The Rockies invited Casteel to major league spring training in 2016. After going 2–for–24 (.083) with 8 strikeouts, he was assigned to Triple–A Albuquerque to begin the season. In 43 games for the Isotopes, he slashed .230/.273/.368 with 3 home runs and 20 RBI. On July 4, 2016, Casteel was released by the Rockies organization.

===Seattle Mariners===
On July 7, 2016, Casteel signed a minor league contract with the Seattle Mariners organization. He spent the remainder of the year with the Double–A Jackson Generals, hitting .243/.306/.351 with 3 home runs and 28 RBI across 50 contests. Casteel elected free agency following the season on November 7.

On December 16, 2016, Casteel re–signed with the Mariners on a new minor league contract. He spent the 2017 season with the Double–A Arkansas Travelers, playing in 100 games and hitting .272/.323/.429 with 12 home runs and 61 RBI. Casteel elected free agency following the season on November 6, 2017.

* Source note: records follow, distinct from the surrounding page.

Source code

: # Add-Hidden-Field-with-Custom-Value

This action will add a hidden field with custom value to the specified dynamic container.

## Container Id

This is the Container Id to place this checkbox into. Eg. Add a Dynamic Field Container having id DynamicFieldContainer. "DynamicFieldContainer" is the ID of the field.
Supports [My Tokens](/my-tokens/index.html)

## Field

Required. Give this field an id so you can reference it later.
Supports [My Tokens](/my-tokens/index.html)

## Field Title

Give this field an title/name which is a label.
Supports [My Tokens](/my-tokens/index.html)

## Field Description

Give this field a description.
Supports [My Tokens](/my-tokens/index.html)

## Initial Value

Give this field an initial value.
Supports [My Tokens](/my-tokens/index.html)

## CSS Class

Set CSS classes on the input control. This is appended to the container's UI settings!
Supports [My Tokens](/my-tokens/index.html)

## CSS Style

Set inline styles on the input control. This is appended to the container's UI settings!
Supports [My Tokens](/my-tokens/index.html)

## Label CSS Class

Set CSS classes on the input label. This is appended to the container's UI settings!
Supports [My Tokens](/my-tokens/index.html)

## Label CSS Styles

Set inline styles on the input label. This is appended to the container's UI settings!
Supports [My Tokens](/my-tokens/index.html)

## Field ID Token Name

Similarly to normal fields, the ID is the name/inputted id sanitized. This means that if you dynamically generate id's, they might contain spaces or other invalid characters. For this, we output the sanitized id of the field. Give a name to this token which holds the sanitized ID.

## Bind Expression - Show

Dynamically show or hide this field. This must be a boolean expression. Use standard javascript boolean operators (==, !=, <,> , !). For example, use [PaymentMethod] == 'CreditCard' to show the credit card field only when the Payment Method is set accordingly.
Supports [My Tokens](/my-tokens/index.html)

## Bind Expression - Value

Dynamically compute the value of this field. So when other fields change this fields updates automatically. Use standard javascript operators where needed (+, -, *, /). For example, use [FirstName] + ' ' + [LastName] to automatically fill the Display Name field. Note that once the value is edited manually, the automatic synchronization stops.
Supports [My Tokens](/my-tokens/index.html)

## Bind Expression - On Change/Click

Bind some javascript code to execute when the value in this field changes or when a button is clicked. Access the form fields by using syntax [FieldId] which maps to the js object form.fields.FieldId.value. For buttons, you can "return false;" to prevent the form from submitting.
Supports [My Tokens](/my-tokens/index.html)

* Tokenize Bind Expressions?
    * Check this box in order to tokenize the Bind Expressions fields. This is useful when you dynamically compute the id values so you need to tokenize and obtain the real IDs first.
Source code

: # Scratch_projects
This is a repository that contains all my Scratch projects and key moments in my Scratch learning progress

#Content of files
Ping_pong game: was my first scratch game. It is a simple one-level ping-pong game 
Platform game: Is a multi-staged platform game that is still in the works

===Lancaster Barnstormers===
On February 7, 2018, Casteel signed with the Lancaster Barnstormers of the Atlantic League of Professional Baseball He played in 104 games for Lancaster, batting .321/.383/.523 with 16 home runs and 70 RBI. Casteel was named an All–Star for the team, and was also named the Barnstormers Player of the Year for the season. He became a free agent following the 2018 season.

===Atlanta Braves===
On January 25, 2019, Casteel signed a minor league contract with the Atlanta Braves organization. He played in 118 games for the Double–A Mississippi Braves, batting .263/.334/.477 with 21 home runs and 73 RBI. Casteel did not play in a game in 2020 due to the cancellation of the minor league season because of the COVID-19 pandemic. He became a free agent on November 2, 2020.

On March 14, 2021, Casteel re-signed with the Braves organization on a minor league contract. He was assigned to the Braves' Triple–A affiliate, the Gwinnett Stripers, for whom he played in 68 games and hit .224/.299/.417 with 8 home runs and 28 RBI. He elected free agency following the season on November 7. On November 29, he again re–signed with Atlanta on a minor league deal. Casteel played in 69 games for Gwinnett in 2022, batting .217/.303/.481 with 17 home runs and 47 RBI.

On November 1, 2022, Casteel again re–signed with the Braves on a new minor league contract. He played in only one game for Triple–A Gwinnett in 2023. In 2024, Casteel made 14 appearances, hitting .213/.245/.362 with two home runs and six RBI. On July 19, 2024, it was announced that Casteel had retired. He was placed on the Voluntarily Retired List by the Gwinnett Stripers.

==Coaching career==
===Atlanta Braves===
Following his retirement, Casteel was hired as a coach for the Atlanta Braves' Triple-A affiliate, the Gwinnett Stripers, for the 2024 season.

On February 11, 2025, Casteel was named as a coach for the Florida Complex League Braves, Atlanta's rookie-level affiliate.

===Toronto Blue Jays===
On February 13, 2026, Casteel was hired by the Toronto Blue Jays to serve as the manager for the Dunedin Blue Jays, Toronto's Single-A affiliate.

==Personal life==
Casteel is married to his wife Bethany.